Yesterday someone on social media called me a liberal based on a position I took on artistic expression in presenting the Gospel to unbelievers. I’d never been called liberal before. But if that aligns me with those who would “become all things to all men to save some,” I welcome the categorization.
The genesis of the discussion was the third episode of the 12 part television miniseries “AD, the Bible Continues,” a sequel to the 2013 miniseries “The Bible.” It’s always dangerous (maybe even pretty foolish) to comment on something you haven’t even seen – but I did just that. I should mention that I have read the Christian Post’s weekly reviews of each of the three episodes – and all three reviews have been on the positive side. Still I kept my comments generic saying only that I hoped that the movie would elevate some unbelievers’ awareness of the Bible and lead them to ask questions. That’s what led some to brand my forehead with the title “liberal.”
In understanding the development of the film’s script it’s crucial to take into account that the producers of this and several other Biblically based movies, Roma Downey, Mark Burnett, and Richard Bedser are evangelists at heart. While these three recognize that believers make up both their core supporters and their core critics, I think their actual target audience is the unsaved. This is a fact that most of their critics either don’t know or don’t care – but it’s important.
Most of the “unsaved” know little to nothing about either the life of Christ, the doctrines of the Christian faith or the value of the moral law that we adhere to. That doesn’t give an artist license to twist Biblical truth. However, unlike the movie’s critics, I have no problem with Christian movie producers filling in the gaps where Scripture leaves off, for the purpose of artistic expression – as long as the “fill-in” doesn’t alter doctrine as specified in the written Word or make the story unrealistic or silly.
The Bible obviously doesn’t record the entire history of the early Church, nor does it provide every detail in the lives of its lead characters. Even the Gospel of John ends with this caveat: “And truly Jesus did many other signs in the presence of His disciples, which are not written in this book; but these are written that you may believe that Jesus is the Christ, the Son of God, and that believing you may have life in His name.” The purpose of what is written down was not to tell the whole story, but to lay a foundation for Jesus’ Church.

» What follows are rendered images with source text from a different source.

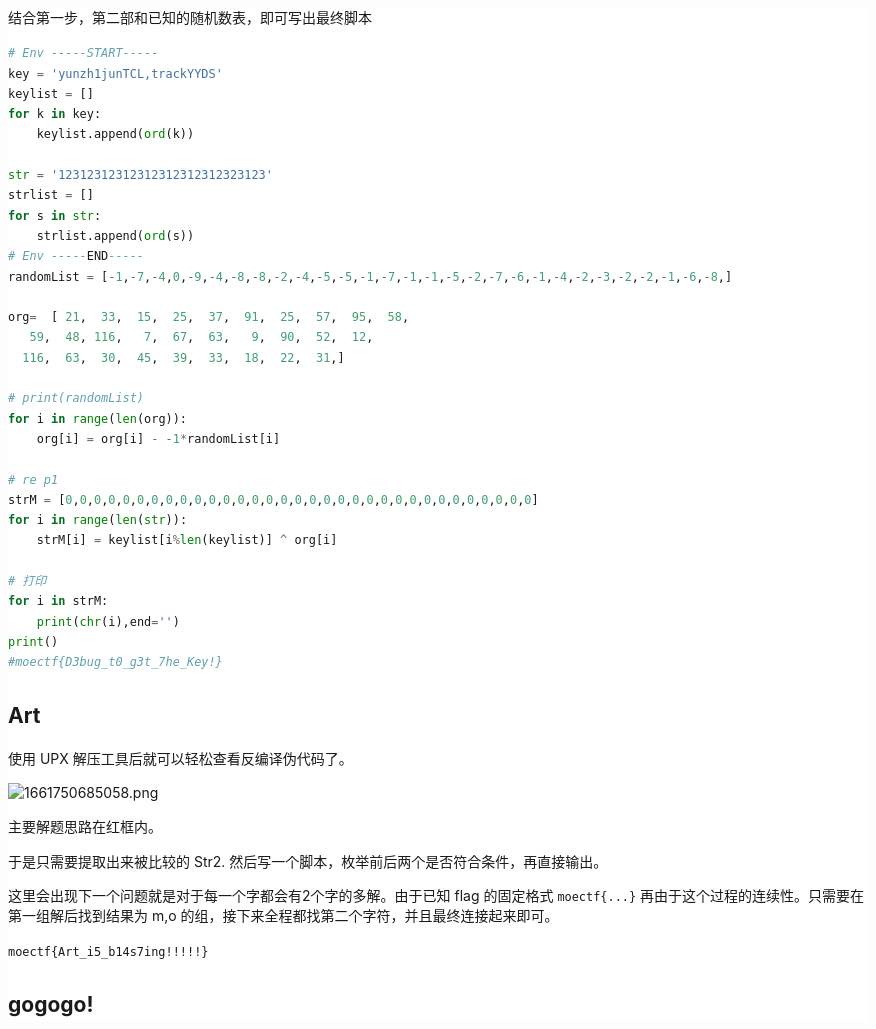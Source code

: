 结合第一步，第二部和已知的随机数表，即可写出最终脚本

```python
# Env -----START-----
key = 'yunzh1junTCL,trackYYDS'
keylist = []
for k in key:
    keylist.append(ord(k))

str = '12312312312312312312312323123'
strlist = []
for s in str:
    strlist.append(ord(s))
# Env -----END-----
randomList = [-1,-7,-4,0,-9,-4,-8,-8,-2,-4,-5,-5,-1,-7,-1,-1,-5,-2,-7,-6,-1,-4,-2,-3,-2,-2,-1,-6,-8,]

org=  [ 21,  33,  15,  25,  37,  91,  25,  57,  95,  58, 
   59,  48, 116,   7,  67,  63,   9,  90,  52,  12, 
  116,  63,  30,  45,  39,  33,  18,  22,  31,]

# print(randomList)
for i in range(len(org)):
    org[i] = org[i] - -1*randomList[i] 

# re p1
strM = [0,0,0,0,0,0,0,0,0,0,0,0,0,0,0,0,0,0,0,0,0,0,0,0,0,0,0,0,0,0,0,0,0]
for i in range(len(str)):
    strM[i] = keylist[i%len(keylist)] ^ org[i]

# 打印
for i in strM:
    print(chr(i),end='')
print()
#moectf{D3bug_t0_g3t_7he_Key!}
```

## Art

使用 UPX 解压工具后就可以轻松查看反编译伪代码了。

![1661750685058.png](https://cdn.liil.cc/2022/08/29/630c4d9d68d84.png)

主要解题思路在红框内。

于是只需要提取出来被比较的 Str2. 然后写一个脚本，枚举前后两个是否符合条件，再直接输出。

这里会出现下一个问题就是对于每一个字都会有2个字的多解。由于已知 flag 的固定格式 `moectf{...}` 再由于这个过程的连续性。只需要在第一组解后找到结果为 m,o 的组，接下来全程都找第二个字符，并且最终连接起来即可。

`moectf{Art_i5_b14s7ing!!!!!}`

## gogogo!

“The rest of the story” may never be fully known, but there is some room for creative but careful interpretation, provided it helps others understand and come to Christ. Documented historical events, archaeological findings, secular works of the same period, apocryphal books and other 1st century spiritual documents and tradition have all been used to better understand Biblical times and to put Holy Scripture in its proper context. For example, from Matthew and Luke we know that Peter = Simon settled in Capernaum, where he was living with his mother-in-law in his own house at the beginning of Christ’s public ministry. Peter was thus married, and Clement of Alexandria (2nd Century Greek theologian and head of the catechetical school of Alexandria), related that Peter’s wife died a martyr on the same day as Peter and that Peter had children who apparently did not marry. You’re welcome to accept that or not. It’s not going to affect your salvation one way or another. But it sure makes sense.